Work request »
Copy out all lines from the material that contain the string "Attach".

Material to process »

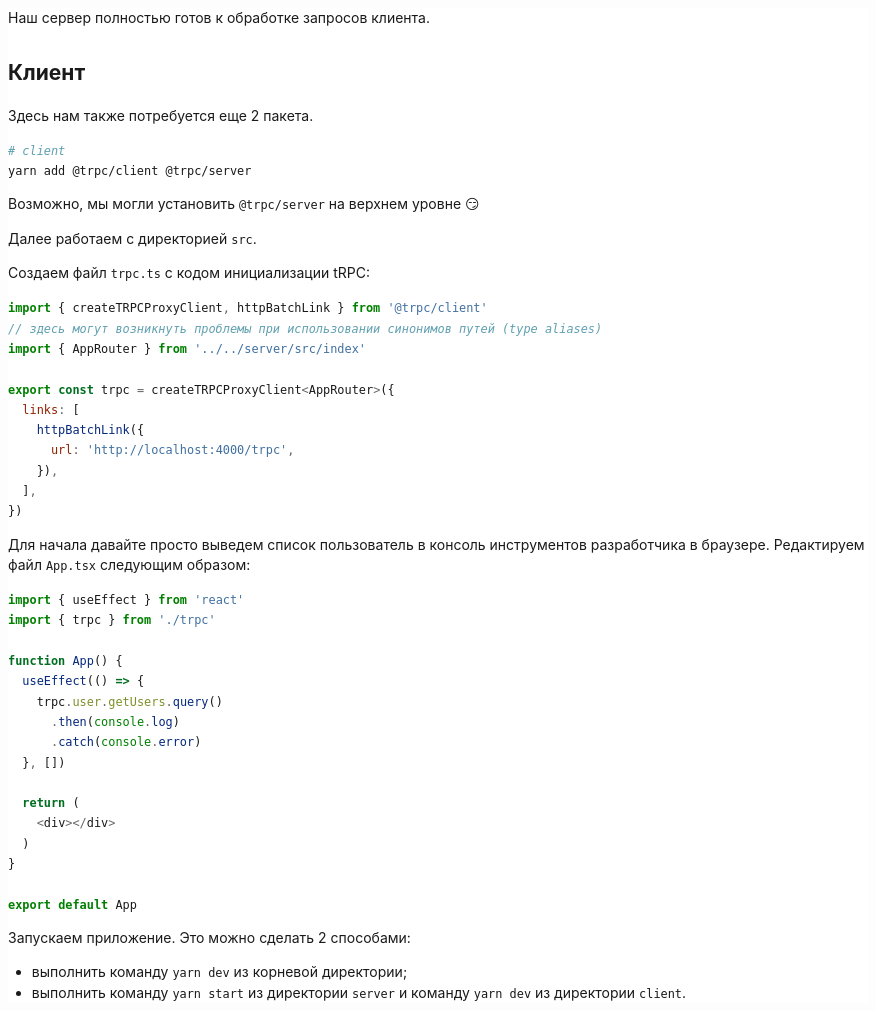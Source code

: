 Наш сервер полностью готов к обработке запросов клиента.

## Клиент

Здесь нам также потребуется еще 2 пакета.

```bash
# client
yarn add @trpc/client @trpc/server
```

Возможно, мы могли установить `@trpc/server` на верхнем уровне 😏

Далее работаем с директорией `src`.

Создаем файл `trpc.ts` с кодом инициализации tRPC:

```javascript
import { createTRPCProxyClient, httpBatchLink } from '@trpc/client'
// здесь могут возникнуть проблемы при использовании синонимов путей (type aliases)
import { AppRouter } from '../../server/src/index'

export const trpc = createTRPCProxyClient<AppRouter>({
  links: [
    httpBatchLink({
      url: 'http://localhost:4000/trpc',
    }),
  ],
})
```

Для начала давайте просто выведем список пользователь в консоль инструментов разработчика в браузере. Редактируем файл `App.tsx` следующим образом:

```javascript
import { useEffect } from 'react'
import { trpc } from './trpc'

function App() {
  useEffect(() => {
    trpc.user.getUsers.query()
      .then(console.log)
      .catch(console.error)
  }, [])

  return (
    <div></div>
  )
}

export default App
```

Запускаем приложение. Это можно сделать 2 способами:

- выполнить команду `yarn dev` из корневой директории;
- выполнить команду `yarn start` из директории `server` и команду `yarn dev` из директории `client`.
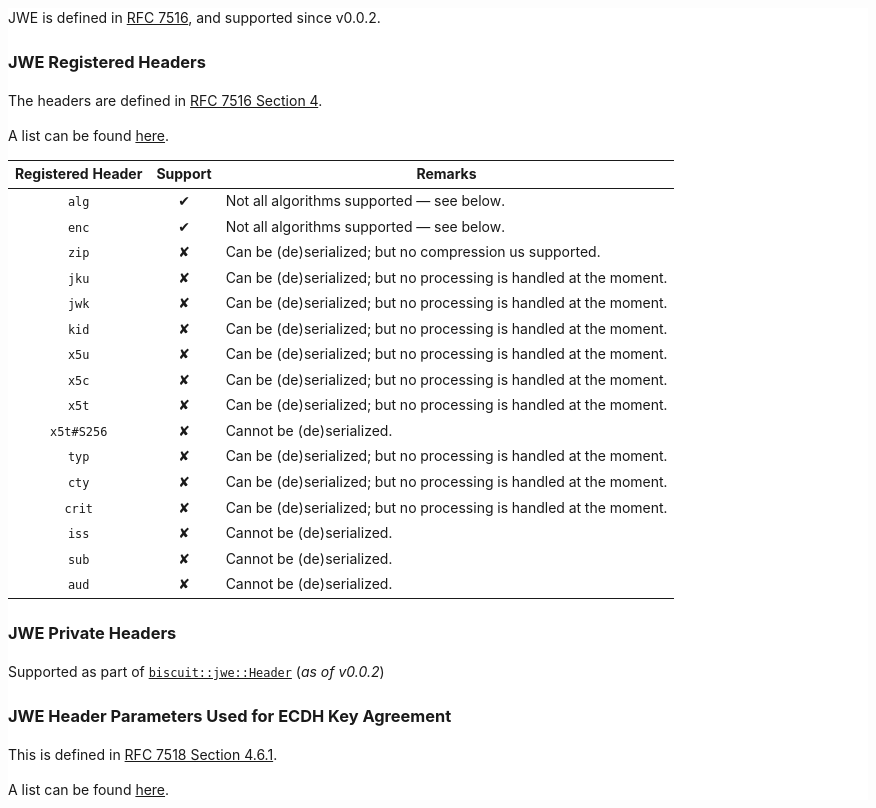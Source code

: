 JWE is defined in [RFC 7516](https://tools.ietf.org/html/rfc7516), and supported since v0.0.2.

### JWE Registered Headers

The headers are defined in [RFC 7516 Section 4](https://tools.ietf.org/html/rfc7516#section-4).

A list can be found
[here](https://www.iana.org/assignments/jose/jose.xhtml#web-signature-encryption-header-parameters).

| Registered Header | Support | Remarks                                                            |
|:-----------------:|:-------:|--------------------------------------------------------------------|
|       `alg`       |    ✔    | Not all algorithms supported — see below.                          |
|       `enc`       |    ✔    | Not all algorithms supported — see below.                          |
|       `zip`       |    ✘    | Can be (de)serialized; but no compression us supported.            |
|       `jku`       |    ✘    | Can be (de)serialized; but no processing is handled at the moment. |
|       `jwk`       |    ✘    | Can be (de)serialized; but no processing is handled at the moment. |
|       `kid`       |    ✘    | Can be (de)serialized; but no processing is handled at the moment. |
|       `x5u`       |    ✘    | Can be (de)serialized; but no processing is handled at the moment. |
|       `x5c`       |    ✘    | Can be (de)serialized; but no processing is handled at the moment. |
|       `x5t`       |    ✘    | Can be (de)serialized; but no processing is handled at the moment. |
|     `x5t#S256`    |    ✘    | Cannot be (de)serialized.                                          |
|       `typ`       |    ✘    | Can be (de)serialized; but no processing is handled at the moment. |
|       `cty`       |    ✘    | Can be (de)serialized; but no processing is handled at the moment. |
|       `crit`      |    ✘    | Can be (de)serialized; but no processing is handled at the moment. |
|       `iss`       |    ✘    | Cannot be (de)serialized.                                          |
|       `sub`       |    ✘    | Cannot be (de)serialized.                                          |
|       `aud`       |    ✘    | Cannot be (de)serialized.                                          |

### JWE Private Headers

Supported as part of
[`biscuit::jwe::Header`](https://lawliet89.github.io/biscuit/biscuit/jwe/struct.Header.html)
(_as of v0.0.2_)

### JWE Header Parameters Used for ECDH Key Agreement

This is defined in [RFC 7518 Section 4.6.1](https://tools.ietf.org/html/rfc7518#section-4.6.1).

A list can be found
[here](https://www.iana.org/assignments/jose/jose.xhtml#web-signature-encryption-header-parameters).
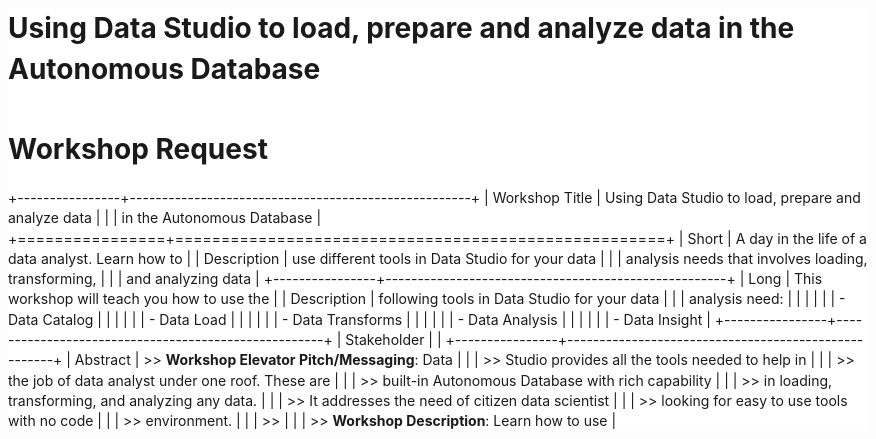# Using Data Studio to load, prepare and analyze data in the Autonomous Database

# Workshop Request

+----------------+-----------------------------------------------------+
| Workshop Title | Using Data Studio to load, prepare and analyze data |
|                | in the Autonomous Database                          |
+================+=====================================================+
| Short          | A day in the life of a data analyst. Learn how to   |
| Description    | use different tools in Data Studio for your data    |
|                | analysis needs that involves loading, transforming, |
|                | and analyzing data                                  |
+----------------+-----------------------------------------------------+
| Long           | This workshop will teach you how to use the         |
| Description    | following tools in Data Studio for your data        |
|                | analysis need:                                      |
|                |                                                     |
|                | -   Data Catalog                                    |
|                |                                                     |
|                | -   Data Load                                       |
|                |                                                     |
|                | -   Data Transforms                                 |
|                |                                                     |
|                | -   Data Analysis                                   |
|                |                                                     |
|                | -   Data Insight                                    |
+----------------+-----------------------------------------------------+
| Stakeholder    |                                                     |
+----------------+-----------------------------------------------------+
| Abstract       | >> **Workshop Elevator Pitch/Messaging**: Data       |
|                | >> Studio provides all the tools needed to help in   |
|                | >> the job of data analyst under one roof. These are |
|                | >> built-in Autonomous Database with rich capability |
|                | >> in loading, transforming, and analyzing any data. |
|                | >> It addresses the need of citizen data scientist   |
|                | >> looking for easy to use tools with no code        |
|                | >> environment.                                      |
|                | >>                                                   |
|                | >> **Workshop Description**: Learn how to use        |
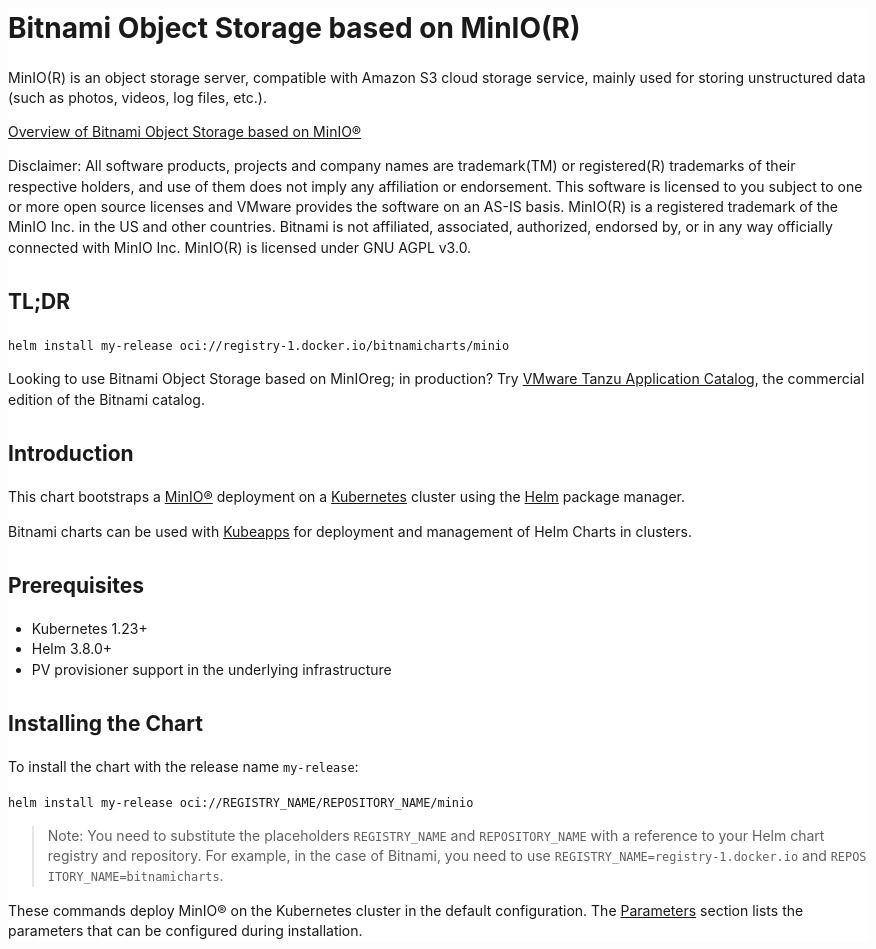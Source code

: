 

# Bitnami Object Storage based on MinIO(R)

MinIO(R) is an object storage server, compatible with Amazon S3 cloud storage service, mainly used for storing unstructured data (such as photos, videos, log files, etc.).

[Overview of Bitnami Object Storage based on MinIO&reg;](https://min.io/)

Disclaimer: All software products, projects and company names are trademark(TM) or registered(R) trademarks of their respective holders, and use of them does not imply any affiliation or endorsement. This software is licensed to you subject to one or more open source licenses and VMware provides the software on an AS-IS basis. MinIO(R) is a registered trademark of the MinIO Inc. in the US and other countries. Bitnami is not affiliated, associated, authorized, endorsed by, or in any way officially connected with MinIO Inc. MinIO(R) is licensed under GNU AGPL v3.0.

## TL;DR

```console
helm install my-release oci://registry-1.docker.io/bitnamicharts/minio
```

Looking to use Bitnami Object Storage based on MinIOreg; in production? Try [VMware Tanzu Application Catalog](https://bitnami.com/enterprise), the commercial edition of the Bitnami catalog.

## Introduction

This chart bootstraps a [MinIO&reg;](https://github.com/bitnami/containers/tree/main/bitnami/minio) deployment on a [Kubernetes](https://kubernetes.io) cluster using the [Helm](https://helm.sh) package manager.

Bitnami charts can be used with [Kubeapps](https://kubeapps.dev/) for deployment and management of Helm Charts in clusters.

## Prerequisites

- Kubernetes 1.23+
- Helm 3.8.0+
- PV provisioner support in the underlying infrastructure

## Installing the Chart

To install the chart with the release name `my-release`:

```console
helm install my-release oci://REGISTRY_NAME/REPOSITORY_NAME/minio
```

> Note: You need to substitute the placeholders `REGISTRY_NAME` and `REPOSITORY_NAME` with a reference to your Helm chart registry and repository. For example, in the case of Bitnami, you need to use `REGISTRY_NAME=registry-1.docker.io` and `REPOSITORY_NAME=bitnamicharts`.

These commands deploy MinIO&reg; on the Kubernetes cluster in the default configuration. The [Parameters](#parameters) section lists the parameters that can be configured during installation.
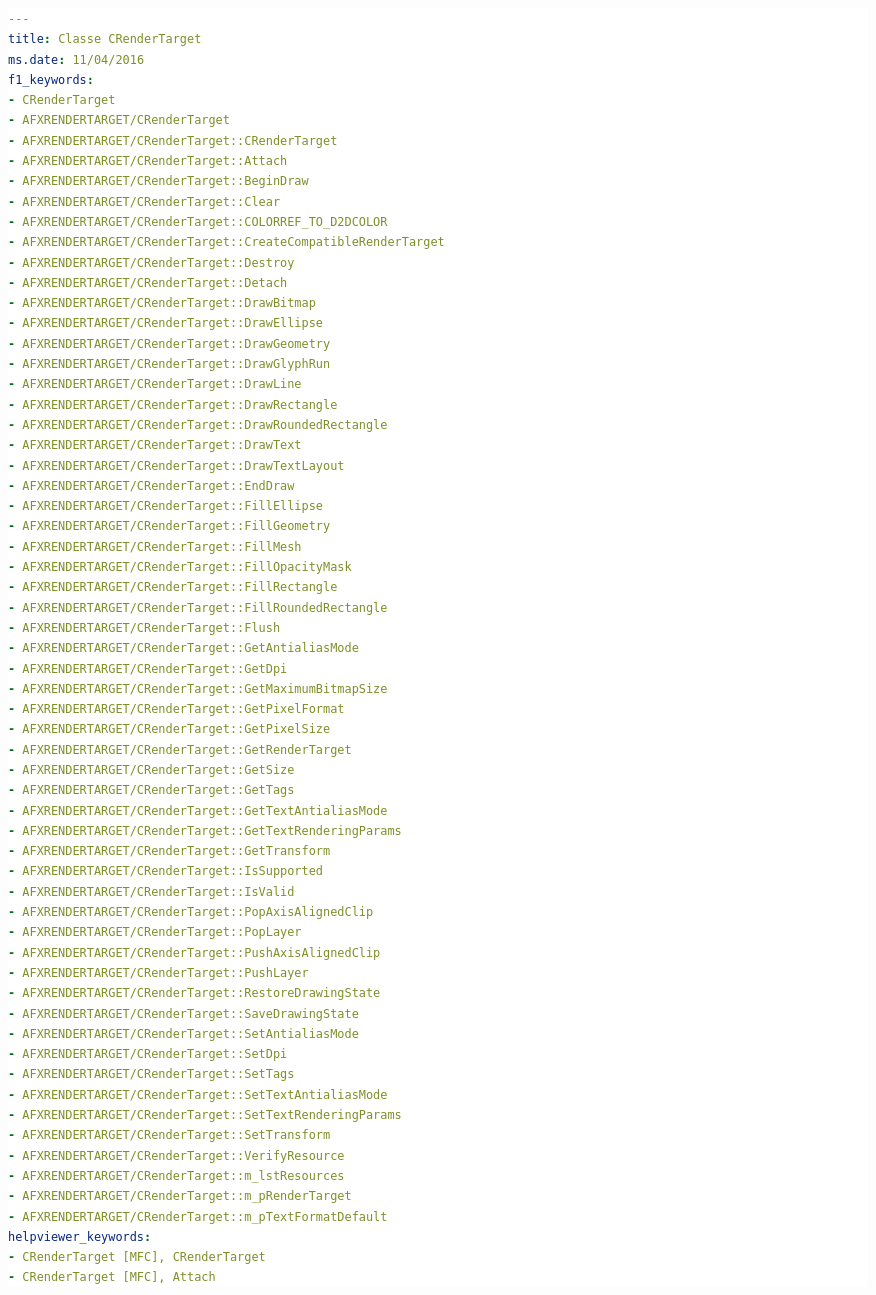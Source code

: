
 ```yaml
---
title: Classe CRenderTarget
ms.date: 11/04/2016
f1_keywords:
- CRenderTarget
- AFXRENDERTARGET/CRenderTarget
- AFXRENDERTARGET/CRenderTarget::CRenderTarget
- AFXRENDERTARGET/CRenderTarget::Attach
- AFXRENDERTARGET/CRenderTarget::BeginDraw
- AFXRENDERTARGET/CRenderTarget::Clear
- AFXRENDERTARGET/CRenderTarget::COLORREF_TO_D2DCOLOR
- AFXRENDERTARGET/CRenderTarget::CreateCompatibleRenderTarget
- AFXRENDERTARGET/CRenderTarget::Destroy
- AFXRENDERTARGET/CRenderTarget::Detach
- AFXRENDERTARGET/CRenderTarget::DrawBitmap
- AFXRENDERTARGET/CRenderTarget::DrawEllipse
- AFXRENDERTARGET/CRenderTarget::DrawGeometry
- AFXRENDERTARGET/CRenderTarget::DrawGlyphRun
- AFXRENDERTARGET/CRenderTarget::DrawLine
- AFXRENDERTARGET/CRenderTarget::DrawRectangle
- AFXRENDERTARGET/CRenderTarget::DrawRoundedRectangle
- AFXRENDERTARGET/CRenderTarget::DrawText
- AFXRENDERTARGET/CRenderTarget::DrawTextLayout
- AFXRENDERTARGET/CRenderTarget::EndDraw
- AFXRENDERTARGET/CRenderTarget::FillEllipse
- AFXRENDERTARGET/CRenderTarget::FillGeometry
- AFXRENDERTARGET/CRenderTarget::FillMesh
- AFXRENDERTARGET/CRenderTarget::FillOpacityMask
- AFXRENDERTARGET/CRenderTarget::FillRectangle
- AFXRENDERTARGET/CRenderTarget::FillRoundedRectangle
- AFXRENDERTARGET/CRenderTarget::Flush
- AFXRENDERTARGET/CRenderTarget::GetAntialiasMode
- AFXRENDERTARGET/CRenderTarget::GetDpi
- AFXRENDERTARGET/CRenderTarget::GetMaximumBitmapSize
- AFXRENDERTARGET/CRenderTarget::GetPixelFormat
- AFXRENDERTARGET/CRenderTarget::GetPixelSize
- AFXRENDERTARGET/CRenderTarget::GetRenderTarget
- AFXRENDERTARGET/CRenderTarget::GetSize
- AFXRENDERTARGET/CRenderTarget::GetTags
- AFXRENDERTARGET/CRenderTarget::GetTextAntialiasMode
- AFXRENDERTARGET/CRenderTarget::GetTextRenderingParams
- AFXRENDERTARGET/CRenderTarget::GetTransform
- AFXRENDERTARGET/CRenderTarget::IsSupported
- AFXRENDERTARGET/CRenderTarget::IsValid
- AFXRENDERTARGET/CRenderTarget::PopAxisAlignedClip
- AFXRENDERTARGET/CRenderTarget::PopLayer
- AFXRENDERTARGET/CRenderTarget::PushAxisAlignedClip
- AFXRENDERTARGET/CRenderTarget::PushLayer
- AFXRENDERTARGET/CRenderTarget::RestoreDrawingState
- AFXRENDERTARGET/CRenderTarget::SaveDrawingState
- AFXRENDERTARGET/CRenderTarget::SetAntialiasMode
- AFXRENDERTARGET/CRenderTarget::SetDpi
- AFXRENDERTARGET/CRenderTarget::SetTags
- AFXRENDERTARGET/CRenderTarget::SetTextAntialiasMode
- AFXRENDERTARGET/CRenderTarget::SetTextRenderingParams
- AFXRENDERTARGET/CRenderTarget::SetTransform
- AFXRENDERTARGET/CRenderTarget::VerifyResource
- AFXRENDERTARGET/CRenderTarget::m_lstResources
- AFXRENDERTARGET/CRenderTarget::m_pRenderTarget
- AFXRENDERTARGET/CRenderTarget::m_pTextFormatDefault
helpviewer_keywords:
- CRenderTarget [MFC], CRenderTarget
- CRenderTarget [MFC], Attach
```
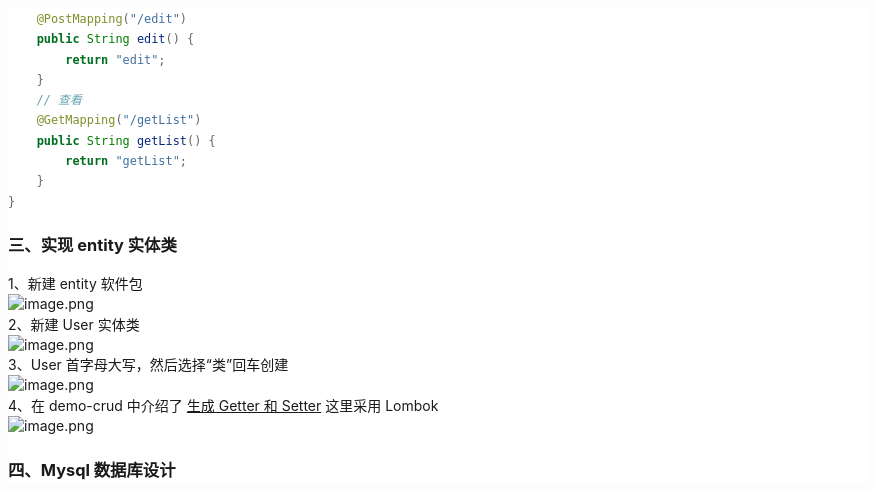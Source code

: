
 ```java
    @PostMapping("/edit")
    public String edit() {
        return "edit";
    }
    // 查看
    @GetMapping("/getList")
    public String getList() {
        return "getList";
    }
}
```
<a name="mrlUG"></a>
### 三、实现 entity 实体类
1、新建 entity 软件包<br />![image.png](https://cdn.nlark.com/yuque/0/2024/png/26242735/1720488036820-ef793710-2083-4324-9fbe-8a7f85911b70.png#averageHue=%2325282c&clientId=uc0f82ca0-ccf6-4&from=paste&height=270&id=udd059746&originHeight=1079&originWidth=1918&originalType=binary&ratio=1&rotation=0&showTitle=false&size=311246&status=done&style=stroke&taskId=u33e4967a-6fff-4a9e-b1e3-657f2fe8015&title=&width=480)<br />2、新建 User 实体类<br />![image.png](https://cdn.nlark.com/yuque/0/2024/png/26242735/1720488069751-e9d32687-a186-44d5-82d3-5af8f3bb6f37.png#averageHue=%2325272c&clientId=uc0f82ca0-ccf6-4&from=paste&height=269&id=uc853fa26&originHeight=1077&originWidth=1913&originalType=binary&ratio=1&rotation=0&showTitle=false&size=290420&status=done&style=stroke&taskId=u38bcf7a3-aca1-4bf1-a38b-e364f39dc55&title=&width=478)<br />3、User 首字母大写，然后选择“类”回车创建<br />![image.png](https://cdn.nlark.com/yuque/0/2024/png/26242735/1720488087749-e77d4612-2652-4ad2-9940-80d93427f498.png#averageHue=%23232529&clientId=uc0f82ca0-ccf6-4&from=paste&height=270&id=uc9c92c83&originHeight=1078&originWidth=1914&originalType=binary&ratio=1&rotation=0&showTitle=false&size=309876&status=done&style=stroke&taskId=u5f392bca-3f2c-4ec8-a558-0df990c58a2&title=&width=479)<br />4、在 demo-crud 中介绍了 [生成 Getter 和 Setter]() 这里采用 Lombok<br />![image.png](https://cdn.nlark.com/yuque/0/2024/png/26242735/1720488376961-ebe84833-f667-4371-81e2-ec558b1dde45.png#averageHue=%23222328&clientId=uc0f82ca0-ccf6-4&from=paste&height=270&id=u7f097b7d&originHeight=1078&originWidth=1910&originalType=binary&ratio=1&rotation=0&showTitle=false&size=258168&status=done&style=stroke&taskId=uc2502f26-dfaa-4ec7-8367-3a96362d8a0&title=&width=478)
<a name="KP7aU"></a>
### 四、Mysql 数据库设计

Written answer »
- AFXRENDERTARGET/CRenderTarget::Attach
- CRenderTarget [MFC], Attach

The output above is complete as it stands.